Além disso, nos dias de hoje, o conceito de culpa tornou-se “judaico-cristã”, como diz o psicólogo do artigo do Observador, que cito, mas se a responsabilidade pela criança é do governo e do “stress”, quem cuidará das nossas crianças? Se é culpa do stress ou do governo, mais vale não ter filhos. Os que alegam stress e outras dificuldades, não são os mesmos que evitam os filhos se “não houver condições” para os mesmos ou “mais vale não os ter do que trazer um filho para um mundo cão”? Ninguém fala em judaísmo ou cristianismo, simplesmente ser responsável pelos seus atos. E a perda de uns é a perda de toda uma sociedade. Estamos todos ligados.

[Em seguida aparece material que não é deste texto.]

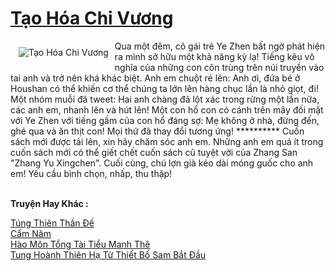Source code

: <a href="https://truyentiki.com/tao-hoa-chi-vuong.30501/" title="Tạo Hóa Chi Vương"><h1>Tạo Hóa Chi Vương</h1></a><div style="display:table"><img align="right" style="float: left; padding: 10px;" src="https://truyentiki.com/a/img/str/src/30501.jpg" alt="Tạo Hóa Chi Vương">Qua một đêm, cô gái trẻ Ye Zhen bất ngờ phát hiện ra mình sở hữu một khả năng kỳ lạ! Tiếng kêu vô nghĩa của những con côn trùng trên núi truyền vào tai anh và trở nên khá khác biệt. Anh em chuột ré lên: Anh ơi, đứa bé ở Houshan có thể khiến cơ thể chúng ta lớn lên hàng chục lần là nhỏ giọt, đi! Một nhóm muỗi đã tweet: Hai anh chàng đã lột xác trong rừng một lần nữa, các anh em, nhanh lên và hút lên! Một con hổ con có cánh trên mây đối mặt với Ye Zhen với tiếng gầm của con hổ đáng sợ: Mẹ không ở nhà, đừng đến, ghé qua và ăn thịt con! Mọi thứ đã thay đổi tương ứng! ********** Cuốn sách mới được tải lên, xin hãy chăm sóc anh em. Những anh em quá ít trong cuốn sách mới có thể giết chết cuốn sách cũ tuyệt vời của Zhang San "Zhang Yu Xingchen". Cuối cùng, chú lợn già kéo dài móng guốc cho anh em! Yêu cầu bình chọn, nhấp, thu thập!</div><p><br><b>Truyện Hay Khác :</b></p><a href="https://truyentiki.com/tung-thien-than-de.30500/" alt="Túng Thiên Thần Đế">Túng Thiên Thần Đế</a><br/><a href="https://www.plurk.com/p/nul6f7" alt="Cẩm Năm">Cẩm Năm</a><br/><a href="https://github.com/nownovels/truyenhay/tree/master/truyenhay/30431/README.md" alt="Hào Môn Tổng Tài Tiểu Manh Thê">Hào Môn Tổng Tài Tiểu Manh Thê</a><br/><a href="https://github.com/nownovels/top500/tree/master/truyenhay/33619/" alt="Tung Hoành Thiên Hạ Từ Thiết Bố Sam Bắt Đầu">Tung Hoành Thiên Hạ Từ Thiết Bố Sam Bắt Đầu</a><br/>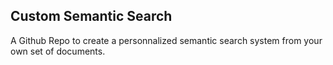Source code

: ## Custom Semantic Search

A Github Repo to create a personnalized semantic search system from your own set of documents.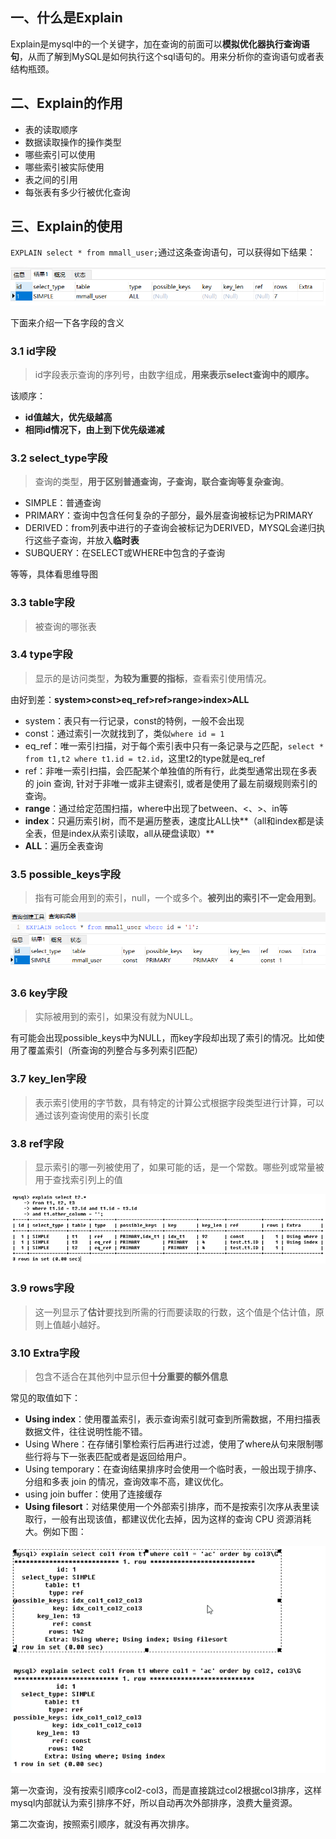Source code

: ## 一、什么是Explain

Explain是mysql中的一个关键字，加在查询的前面可以**模拟优化器执行查询语句**，从而了解到MySQL是如何执行这个sql语句的。用来分析你的查询语句或者表结构瓶颈。



## 二、Explain的作用

- 表的读取顺序
- 数据读取操作的操作类型
- 哪些索引可以使用
- 哪些索引被实际使用
- 表之间的引用
- 每张表有多少行被优化查询



## 三、Explain的使用

`EXPLAIN select * from mmall_user;`通过这条查询语句，可以获得如下结果：

![1550628540211](../image/1550628540211.png)

下面来介绍一下各字段的含义

### 3.1 id字段

> id字段表示查询的序列号，由数字组成，**用来表示select查询中的顺序。**

该顺序：

- **id值越大，优先级越高**
- **相同id情况下，由上到下优先级递减**

### 3.2 select_type字段

> 查询的类型，**用于区别普通查询，子查询，联合查询等复杂查询**。

- SIMPLE：普通查询
- PRIMARY：查询中包含任何复杂的子部分，最外层查询被标记为PRIMARY
- DERIVED：from列表中进行的子查询会被标记为DERIVED，MYSQL会递归执行这些子查询，并放入**临时表**
- SUBQUERY：在SELECT或WHERE中包含的子查询

等等，具体看思维导图

### 3.3 table字段

> 被查询的哪张表

### 3.4 type字段

> 显示的是访问类型，**为较为重要的指标**，查看索引使用情况。

由好到差：**system>const>eq_ref>ref>range>index>ALL**

- system：表只有一行记录，const的特例，一般不会出现
- const：通过索引一次就找到了，类似`where id = 1`
- eq_ref：唯一索引扫描，对于每个索引表中只有一条记录与之匹配，`select * from t1,t2 where t1.id = t2.id`，这里t2的type就是eq_ref
- ref：非唯一索引扫描，会匹配某个单独值的所有行，此类型通常出现在多表的 join 查询, 针对于非唯一或非主键索引, 或者是使用了最左前缀规则索引的查询。
- **range**：通过给定范围扫描，where中出现了between、<、>、in等
- **index**：只遍历索引树，而不是遍历整表，速度比ALL快**（all和index都是读全表，但是index从索引读取，all从硬盘读取）**
- **ALL**：遍历全表查询

### 3.5 possible_keys字段

> 指有可能会用到的索引，null，一个或多个。**被列出的索引不一定会用到**。

![1550633997232](../image/1550633997232.png)

### 3.6 key字段

> 实际被用到的索引，如果没有就为NULL。

有可能会出现possible_keys中为NULL，而key字段却出现了索引的情况。比如使用了覆盖索引（所查询的列整合与多列索引匹配）

### 3.7 key_len字段

> 表示索引使用的字节数，具有特定的计算公式根据字段类型进行计算，可以通过该列查询使用的索引长度

### 3.8 ref字段

> 显示索引的哪一列被使用了，如果可能的话，是一个常数。哪些列或常量被用于查找索引列上的值

![1550643928096](../image/1550643928096.png)

### 3.9 rows字段

> 这一列显示了**估计**要找到所需的行而要读取的行数，这个值是个估计值，原则上值越小越好。

### 3.10 Extra字段

> 包含不适合在其他列中显示但**十分重要的额外信息**

常见的取值如下：

- **Using index**：使用覆盖索引，表示查询索引就可查到所需数据，不用扫描表数据文件，往往说明性能不错。
- Using Where：在存储引擎检索行后再进行过滤，使用了where从句来限制哪些行将与下一张表匹配或者是返回给用户。
- Using temporary：在查询结果排序时会使用一个临时表，一般出现于排序、分组和多表 join 的情况，查询效率不高，建议优化。
- using join buffer：使用了连接缓存
- **Using filesort**：对结果使用一个外部索引排序，而不是按索引次序从表里读取行，一般有出现该值，都建议优化去掉，因为这样的查询 CPU 资源消耗大。例如下图：

![1550645193599](../image/1550645193599.png)

第一次查询，没有按索引顺序col2-col3，而是直接跳过col2根据col3排序，这样mysql内部就认为索引排序不好，所以自动再次外部排序，浪费大量资源。

第二次查询，按照索引顺序，就没有再次排序。

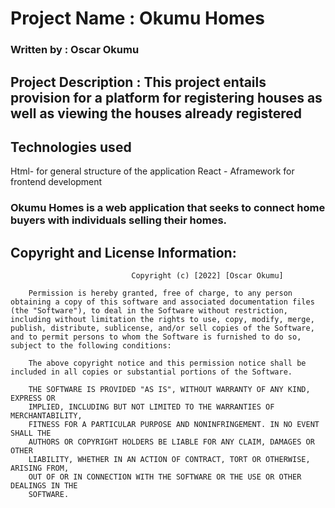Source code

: # Project Name : Okumu Homes


### Written by : Oscar Okumu

 ## Project Description : This project entails provision for a platform for registering houses as well as viewing the houses already registered
 ## Technologies used
   Html- for general structure of the application
   React - Aframework for frontend development
 ### Okumu Homes is a web application that seeks to connect home buyers with individuals selling their homes.

## Copyright and License Information: 
                               Copyright (c) [2022] [Oscar Okumu]

        Permission is hereby granted, free of charge, to any person obtaining a copy of this software and associated documentation files (the "Software"), to deal in the Software without restriction, including without limitation the rights to use, copy, modify, merge, publish, distribute, sublicense, and/or sell copies of the Software, and to permit persons to whom the Software is furnished to do so, subject to the following conditions:
        
        The above copyright notice and this permission notice shall be included in all copies or substantial portions of the Software.

        THE SOFTWARE IS PROVIDED "AS IS", WITHOUT WARRANTY OF ANY KIND, EXPRESS OR
        IMPLIED, INCLUDING BUT NOT LIMITED TO THE WARRANTIES OF MERCHANTABILITY,
        FITNESS FOR A PARTICULAR PURPOSE AND NONINFRINGEMENT. IN NO EVENT SHALL THE
        AUTHORS OR COPYRIGHT HOLDERS BE LIABLE FOR ANY CLAIM, DAMAGES OR OTHER
        LIABILITY, WHETHER IN AN ACTION OF CONTRACT, TORT OR OTHERWISE, ARISING FROM,
        OUT OF OR IN CONNECTION WITH THE SOFTWARE OR THE USE OR OTHER DEALINGS IN THE
        SOFTWARE.
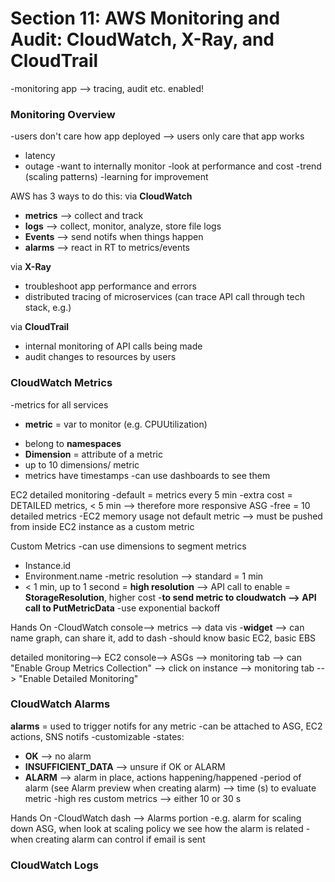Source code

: # Section 11: AWS Monitoring and Audit: CloudWatch, X-Ray, and CloudTrail 
-monitoring app --> tracing, audit etc. enabled!

### Monitoring Overview
-users don't care how app deployed --> users only care that app works 
* latency 
* outage
-want to internally monitor
-look at performance and cost 
-trend (scaling patterns)
-learning for improvement 

AWS has 3 ways to do this: 
via **CloudWatch** 
* **metrics** --> collect and track 
* **logs** --> collect, monitor, analyze, store file logs 
* **Events** --> send notifs when things happen 
* **alarms** --> react in RT to metrics/events 

via **X-Ray** 
* troubleshoot app performance and errors 
* distributed tracing of microservices (can trace API call through tech stack, e.g.)

via **CloudTrail** 
* internal monitoring of API calls being made 
* audit changes to resources by users

### CloudWatch Metrics
-metrics for all services
- **metric** = var to monitor (e.g. CPUUtilization)
* belong to **namespaces**
* **Dimension** = attribute of a metric 
* up to 10 dimensions/ metric 
* metrics have timestamps 
-can use dashboards to see them 

EC2 detailed monitoring 
-default = metrics every 5 min 
-extra cost = DETAILED metrics, < 5 min --> therefore more responsive ASG 
-free = 10 detailed metrics 
-EC2 memory usage not default metric --> must be pushed from inside EC2 instance as a custom metric 

Custom Metrics 
-can use dimensions to segment metrics 
* Instance.id
* Environment.name
-metric resolution --> standard = 1 min 
* < 1 min, up to 1 second = **high resolution** --> API call to enable = **StorageResolution**, higher cost
-**to send metric to cloudwatch --> API call to PutMetricData**
-use exponential backoff 

Hands On 
-CloudWatch console--> metrics --> data vis
-**widget** --> can name graph, can share it, add to dash 
-should know basic EC2, basic EBS

detailed monitoring--> EC2 console--> ASGs --> monitoring tab --> can "Enable Group Metrics Collection"
--> click on instance --> monitoring tab --> "Enable Detailed Monitoring" 

### CloudWatch Alarms 
**alarms** = used to trigger notifs for any metric 
-can be attached to ASG, EC2 actions, SNS notifs
-customizable 
-states: 
* **OK** --> no alarm
* **INSUFFICIENT_DATA** --> unsure if OK or ALARM 
* **ALARM** --> alarm in place, actions happening/happened
-period of alarm (see Alarm preview when creating alarm) --> time (s) to evaluate metric
-high res custom metrics --> either 10 or 30 s

Hands On 
-CloudWatch dash --> Alarms portion
-e.g. alarm for scaling down ASG, when look at scaling policy we see how the alarm is related 
-when creating alarm can control if email is sent

### CloudWatch Logs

Na sessão de informação para adoção de crianças da SCML, a mensagem passada pelas técnicas que fazem a apresentação é assertiva e verdadeira: não pensem que vieram aqui para adquirir um filho e que tudo é rosas. Não, não é. Há este, este, este e este problema. E enumeraram os vários. Penso que ter filhos biológicos não sai muito disto também. Mas, hoje em dia, achamos que a paternidade/ maternidade é um direito e até um comércio. Hoje em dia eu posso ter um filho a qualquer custo ou preço – seja biológica ou artificialmente. Mas ter um filho é uma responsabilidade e vocação. Não é um direito, muito menos um adereço e um troféu. É isto que os pais que protestam na net não percebem. E antes de se desculpabilizarem, por favor, façam-nos um favor, peçam ajuda, seja a família ou amigos, para dividir tarefas; consultem um psicólogo, tirem um curso de gestão do tempo, façam desporto, distribuam tarefas em casal; separem-se, se preciso, mudem de emprego, se preciso; façam meditação mindfulness; sobretudo, giram prioridades na vossa vida – sim, o trabalho não está à frente dos filhos. Sim, ter tudo perfeito não está à frente, pois quanto mais a exigência, mais a queda – façam um favor ao vosso filho e à sociedade – sim, a sociedade também perde com a vossa perda – mudem algo, por favor, se não é a vida que vai mudar por vocês. Não é com hashtags que se muda. Por favor, façam um favor aos vossos filhos e a vós mesmos: organizem-se.